Способность действовать коллективно — национальное единство, — и право действовать индивидуально — политическая репрезентативность — одинаково беспокоили немцев. Беспокоили, по крайней мере, с шестнадцатого столетия. Первое требовало самопожертвования и конформизма, второе позволяло самоутверждение и диссидентство. Исторически информированное, опытное германское государство, вероятно, будет больше ограничивать свободу, чем эгалитарные демократии Франции и США, которые вроде бы забыли, как дисциплинировать свободу, и, соответственно, утратили контроль над личностью. В эволюции Франции Руссо и Робеспьера, и Америки Джефферсона и Эмерсона индивидуальная свобода, кажется, стала правом самопоглощения, угрожая ответственности гражданина перед обществом и обязанности верующего перед Богом. Немцы не считают, что истинная свобода должна быть неаккуратной, или что свободные люди имеют право выйти из-под контроля и стать неуправляемыми. Новая германская демократия, вероятно, будет терпеть более радикальное, но краткосрочное диссидентство и сопротивление государству Ослабление власти и порядка стало большей проблемой для старых мировых демократий, чем расширение свободы и равенства. А новая германская демократия может предложить решение для современных болезней либерализма.
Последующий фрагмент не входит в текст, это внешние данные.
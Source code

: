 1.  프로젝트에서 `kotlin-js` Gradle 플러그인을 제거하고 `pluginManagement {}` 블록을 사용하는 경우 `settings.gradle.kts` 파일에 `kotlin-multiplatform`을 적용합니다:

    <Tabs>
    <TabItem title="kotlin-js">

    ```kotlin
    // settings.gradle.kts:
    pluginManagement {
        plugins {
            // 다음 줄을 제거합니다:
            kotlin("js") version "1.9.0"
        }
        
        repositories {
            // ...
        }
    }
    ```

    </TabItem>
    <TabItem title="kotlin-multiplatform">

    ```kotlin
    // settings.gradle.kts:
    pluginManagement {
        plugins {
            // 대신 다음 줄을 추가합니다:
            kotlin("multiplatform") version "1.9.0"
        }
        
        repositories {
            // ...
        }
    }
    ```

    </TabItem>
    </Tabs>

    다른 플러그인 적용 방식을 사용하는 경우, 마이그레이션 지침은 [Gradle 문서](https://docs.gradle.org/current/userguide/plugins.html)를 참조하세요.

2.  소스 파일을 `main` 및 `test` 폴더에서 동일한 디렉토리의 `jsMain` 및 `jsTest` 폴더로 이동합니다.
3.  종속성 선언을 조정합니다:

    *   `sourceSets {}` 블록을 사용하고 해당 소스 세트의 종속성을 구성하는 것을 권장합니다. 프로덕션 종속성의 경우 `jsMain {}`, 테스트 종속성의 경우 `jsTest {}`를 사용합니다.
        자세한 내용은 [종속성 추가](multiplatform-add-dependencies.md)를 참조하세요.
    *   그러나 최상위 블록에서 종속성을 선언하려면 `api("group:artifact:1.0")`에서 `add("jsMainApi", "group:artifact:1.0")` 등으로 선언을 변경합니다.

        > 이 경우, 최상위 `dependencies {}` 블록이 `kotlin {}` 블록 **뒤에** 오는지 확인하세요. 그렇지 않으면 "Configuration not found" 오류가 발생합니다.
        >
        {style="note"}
В свете германской истории нужно также спросить, может ли одна политика быть решением «всех германских проблем? Этот вопрос выталкивается на поверхность очень успешным восстанием модернизма против старомодности во время социокультурных войн в Германии девятнадцатого столетия. Имперская Германия ограничивала борющуюся демократическую, сильная, разрушительная, леволиберальная интеллектуальная культура подрывала германское Просвещение. А оно, в отличие от французского, пыталось ввести тяжелые нравственные и религиозные уроки прошлого в современность. Ораторы той культуры с презрением относились к верованиям старой Германии (в особенности, знающие иудейско-христианское учение), и провозглашали новую эпоху, в которой личность обновит мир, свободный от каких-либо учений прошлого.
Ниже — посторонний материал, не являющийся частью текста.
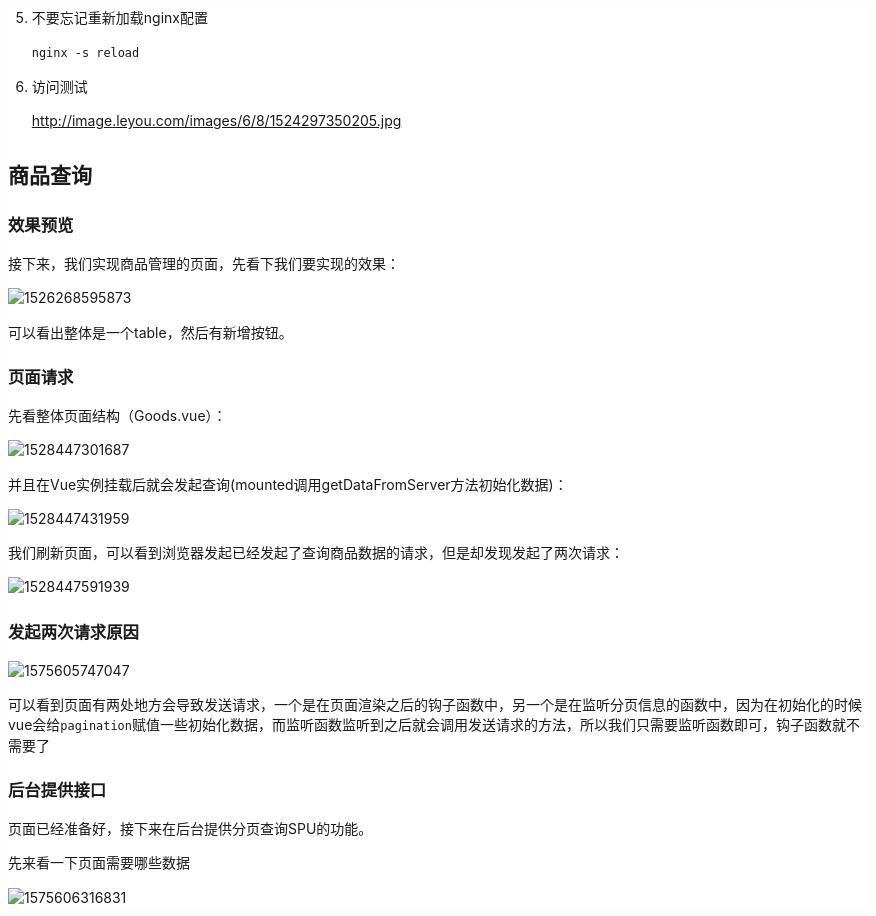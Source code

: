    

5. 不要忘记重新加载nginx配置

   ```shell
   nginx -s reload
   ```

6. 访问测试

   <http://image.leyou.com/images/6/8/1524297350205.jpg>



## 商品查询

### 效果预览

接下来，我们实现商品管理的页面，先看下我们要实现的效果：

![1526268595873](https://cdn.static.note.zzrfdsn.cn/images/project/leyoumall/1526268595873.png)

可以看出整体是一个table，然后有新增按钮。

### 页面请求

先看整体页面结构（Goods.vue）：

![1528447301687](https://cdn.static.note.zzrfdsn.cn/images/project/leyoumall/1528447301687.png)

并且在Vue实例挂载后就会发起查询(mounted调用getDataFromServer方法初始化数据)：

![1528447431959](https://cdn.static.note.zzrfdsn.cn/images/project/leyoumall/1528447431959.png)

我们刷新页面，可以看到浏览器发起已经发起了查询商品数据的请求，但是却发现发起了两次请求：

![1528447591939](https://cdn.static.note.zzrfdsn.cn/images/project/leyoumall/1528447591939.png)



### 发起两次请求原因

![1575605747047](https://cdn.static.note.zzrfdsn.cn/images/project/leyoumall/1575605747047.png)



可以看到页面有两处地方会导致发送请求，一个是在页面渲染之后的钩子函数中，另一个是在监听分页信息的函数中，因为在初始化的时候vue会给`pagination`赋值一些初始化数据，而监听函数监听到之后就会调用发送请求的方法，所以我们只需要监听函数即可，钩子函数就不需要了



### 后台提供接口

页面已经准备好，接下来在后台提供分页查询SPU的功能。

先来看一下页面需要哪些数据

![1575606316831](https://cdn.static.note.zzrfdsn.cn/images/project/leyoumall/1575606316831.png)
Огни освободительных движений двадцатого века с тех пор очищали мощные эгалитарные этносы, которые теперь процветают на большей части Запада, от остатков имперского правления девятнадцатого века, а также расизма и социал-дарвинизма. Однако радикальный индивидуализм, атеизм, элитизм и утопизм интеллектуального и культурного восстания того столетия также дожили до двадцать первого века. Амбиции той революции, все еще сильные сегодня, являются такой же большой угрозой крепкой демократии, как и любое вероятное оживление фашизма{791}. Против того и другого лучшей защитой является старая и показавшая себя: факты и доказательства, скептицизм и здравый смысл, ясный ум и честность, смиренность и сила.

Страх перед немцами и немецкие страхи

С объединением Германий на горизонте, в выпуске журнала «Тайм» от 26 марта 1990 года в передовой статье спрашивалось: «Стоит ли миру беспокоиться?» Около 61 миллиона западных немцев, из самого большого государства Европы, объединялись с 17 миллионами восточных немцев, к которым постепенно добавятся неведомые количества немцев, разбросанных по всему миру. Несмотря на политические и культурные различия и поразительную стоимость, большинство комментаторов в то время представляли скорое появление политической и экономической могущественной группы. Тем не менее, за исключением Израиля и Польши, опрос общественного мнения показывал подавляющее одобрение объединения — даже в Советском Союзе, где война унесла 26 миллионов человек.

В заслугу Западной Германии «Тайм» отметил провал партий правого крыла после войны, которые не могли набрать необходимых 5 % голосов, чтобы получить места в Бундестаге. Гельмут Коль отмечал, что большинство немцев, живущих в 1990 году, не родились в военные годы, и их нельзя винить за творившееся тогда. Во многом, как канцлер Герхард Шредер, он указывал тем, кто судит немцев, на позитивные акции Германии после войны, немаловажной из которых была выплата 33 миллиардов долларов в виде военных репараций гражданам Израиля и другим евреям — эта сумма почти удвоилась к 2000 году и все еще растет{792}.